• PROVIDED INFORMATION:

◆ ◆ ◆

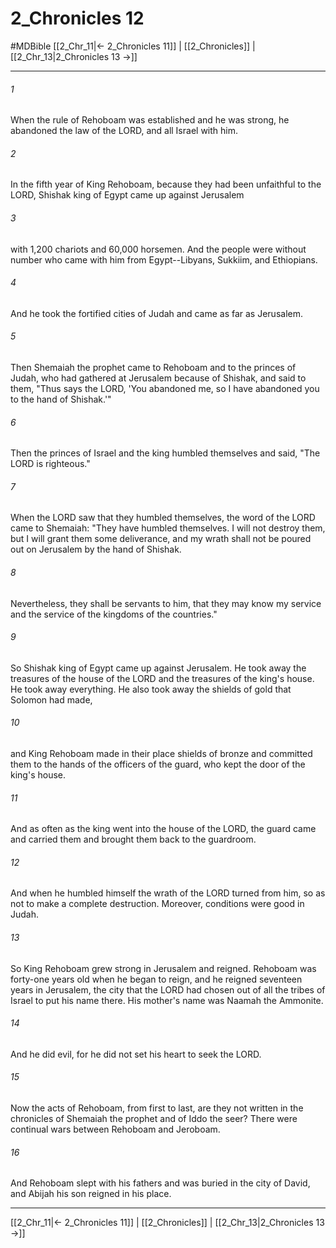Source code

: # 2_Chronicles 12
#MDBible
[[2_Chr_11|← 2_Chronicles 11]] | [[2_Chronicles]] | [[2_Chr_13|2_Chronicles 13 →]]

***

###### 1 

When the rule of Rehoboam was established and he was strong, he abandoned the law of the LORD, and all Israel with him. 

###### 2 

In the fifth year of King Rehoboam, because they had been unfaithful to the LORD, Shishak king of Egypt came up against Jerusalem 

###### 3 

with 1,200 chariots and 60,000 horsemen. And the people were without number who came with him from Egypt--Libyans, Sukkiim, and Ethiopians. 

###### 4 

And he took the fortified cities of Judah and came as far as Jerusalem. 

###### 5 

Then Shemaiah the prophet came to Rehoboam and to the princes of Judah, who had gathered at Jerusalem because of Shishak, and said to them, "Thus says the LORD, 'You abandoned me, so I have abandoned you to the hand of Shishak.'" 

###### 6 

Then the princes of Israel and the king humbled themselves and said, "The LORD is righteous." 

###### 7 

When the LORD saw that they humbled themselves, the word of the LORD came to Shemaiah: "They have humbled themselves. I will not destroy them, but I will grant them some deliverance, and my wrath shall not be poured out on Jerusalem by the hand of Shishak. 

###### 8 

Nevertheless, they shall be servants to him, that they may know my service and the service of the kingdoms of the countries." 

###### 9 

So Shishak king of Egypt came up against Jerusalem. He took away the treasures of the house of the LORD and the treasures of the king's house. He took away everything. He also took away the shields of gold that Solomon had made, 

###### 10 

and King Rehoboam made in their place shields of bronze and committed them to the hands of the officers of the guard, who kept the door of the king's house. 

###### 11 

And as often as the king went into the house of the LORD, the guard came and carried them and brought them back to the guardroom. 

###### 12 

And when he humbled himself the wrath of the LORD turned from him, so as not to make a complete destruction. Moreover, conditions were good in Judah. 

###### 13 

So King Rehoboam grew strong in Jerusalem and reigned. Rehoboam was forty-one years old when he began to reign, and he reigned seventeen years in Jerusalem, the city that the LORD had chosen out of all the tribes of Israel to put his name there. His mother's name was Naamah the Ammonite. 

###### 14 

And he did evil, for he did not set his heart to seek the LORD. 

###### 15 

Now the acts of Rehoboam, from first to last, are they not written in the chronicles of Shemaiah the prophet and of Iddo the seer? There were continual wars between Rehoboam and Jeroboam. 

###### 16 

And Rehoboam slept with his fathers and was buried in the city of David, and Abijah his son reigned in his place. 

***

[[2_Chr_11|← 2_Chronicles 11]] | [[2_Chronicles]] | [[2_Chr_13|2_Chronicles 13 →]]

◆ ◆ ◆

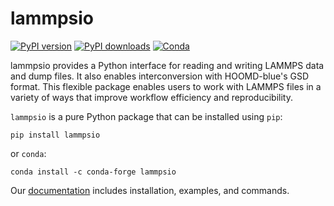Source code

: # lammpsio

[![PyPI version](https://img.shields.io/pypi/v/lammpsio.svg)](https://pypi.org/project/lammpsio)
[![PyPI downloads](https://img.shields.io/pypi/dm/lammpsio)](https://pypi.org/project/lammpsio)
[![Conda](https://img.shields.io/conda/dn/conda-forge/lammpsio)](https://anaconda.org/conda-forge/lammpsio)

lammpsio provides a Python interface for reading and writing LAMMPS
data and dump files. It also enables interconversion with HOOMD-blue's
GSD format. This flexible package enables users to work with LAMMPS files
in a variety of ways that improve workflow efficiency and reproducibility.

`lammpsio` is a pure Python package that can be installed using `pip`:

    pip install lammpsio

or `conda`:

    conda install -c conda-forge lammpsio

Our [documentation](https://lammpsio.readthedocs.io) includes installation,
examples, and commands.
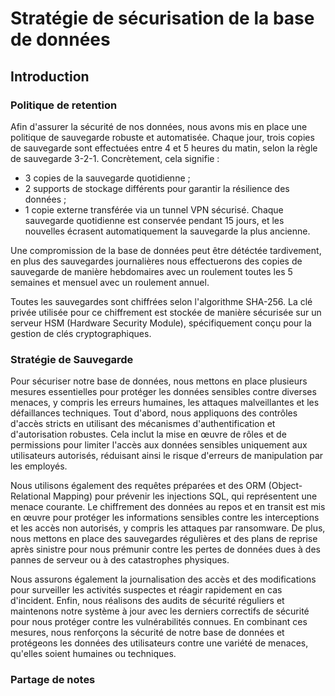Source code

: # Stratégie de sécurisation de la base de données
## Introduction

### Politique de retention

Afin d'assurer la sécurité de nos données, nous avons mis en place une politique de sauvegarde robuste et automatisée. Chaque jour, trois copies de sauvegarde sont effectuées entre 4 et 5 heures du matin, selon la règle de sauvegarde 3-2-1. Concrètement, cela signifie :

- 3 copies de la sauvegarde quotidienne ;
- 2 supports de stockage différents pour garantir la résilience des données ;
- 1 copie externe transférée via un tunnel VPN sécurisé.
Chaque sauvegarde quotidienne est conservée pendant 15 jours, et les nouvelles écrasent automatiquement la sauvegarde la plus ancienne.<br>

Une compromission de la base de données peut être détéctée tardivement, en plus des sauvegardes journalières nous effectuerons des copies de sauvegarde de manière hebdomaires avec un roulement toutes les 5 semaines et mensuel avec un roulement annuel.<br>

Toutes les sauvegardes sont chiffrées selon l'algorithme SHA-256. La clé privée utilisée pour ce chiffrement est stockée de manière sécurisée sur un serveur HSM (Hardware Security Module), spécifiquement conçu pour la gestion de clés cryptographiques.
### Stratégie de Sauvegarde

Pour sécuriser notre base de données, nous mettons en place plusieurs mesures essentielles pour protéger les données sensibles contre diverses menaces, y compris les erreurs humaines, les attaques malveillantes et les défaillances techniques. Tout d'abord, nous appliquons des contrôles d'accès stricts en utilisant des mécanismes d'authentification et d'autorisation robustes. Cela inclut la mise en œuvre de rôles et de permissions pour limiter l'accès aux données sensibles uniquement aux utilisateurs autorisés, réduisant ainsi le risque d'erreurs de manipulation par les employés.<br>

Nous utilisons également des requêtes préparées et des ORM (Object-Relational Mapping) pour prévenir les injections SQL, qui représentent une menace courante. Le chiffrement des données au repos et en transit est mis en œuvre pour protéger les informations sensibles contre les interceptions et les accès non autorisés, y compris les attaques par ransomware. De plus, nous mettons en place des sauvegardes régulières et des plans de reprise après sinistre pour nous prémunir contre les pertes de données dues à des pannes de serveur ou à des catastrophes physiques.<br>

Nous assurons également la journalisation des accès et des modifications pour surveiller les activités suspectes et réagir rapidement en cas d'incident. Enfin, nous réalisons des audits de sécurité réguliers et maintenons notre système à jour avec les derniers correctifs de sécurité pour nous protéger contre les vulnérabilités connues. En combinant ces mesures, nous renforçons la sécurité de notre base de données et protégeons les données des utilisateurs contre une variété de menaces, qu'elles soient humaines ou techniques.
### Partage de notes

◆ ◆ ◆

Show every line of the data that includes the string "files".

data and dump files. It also enables interconversion with HOOMD-blue's
GSD format. This flexible package enables users to work with LAMMPS files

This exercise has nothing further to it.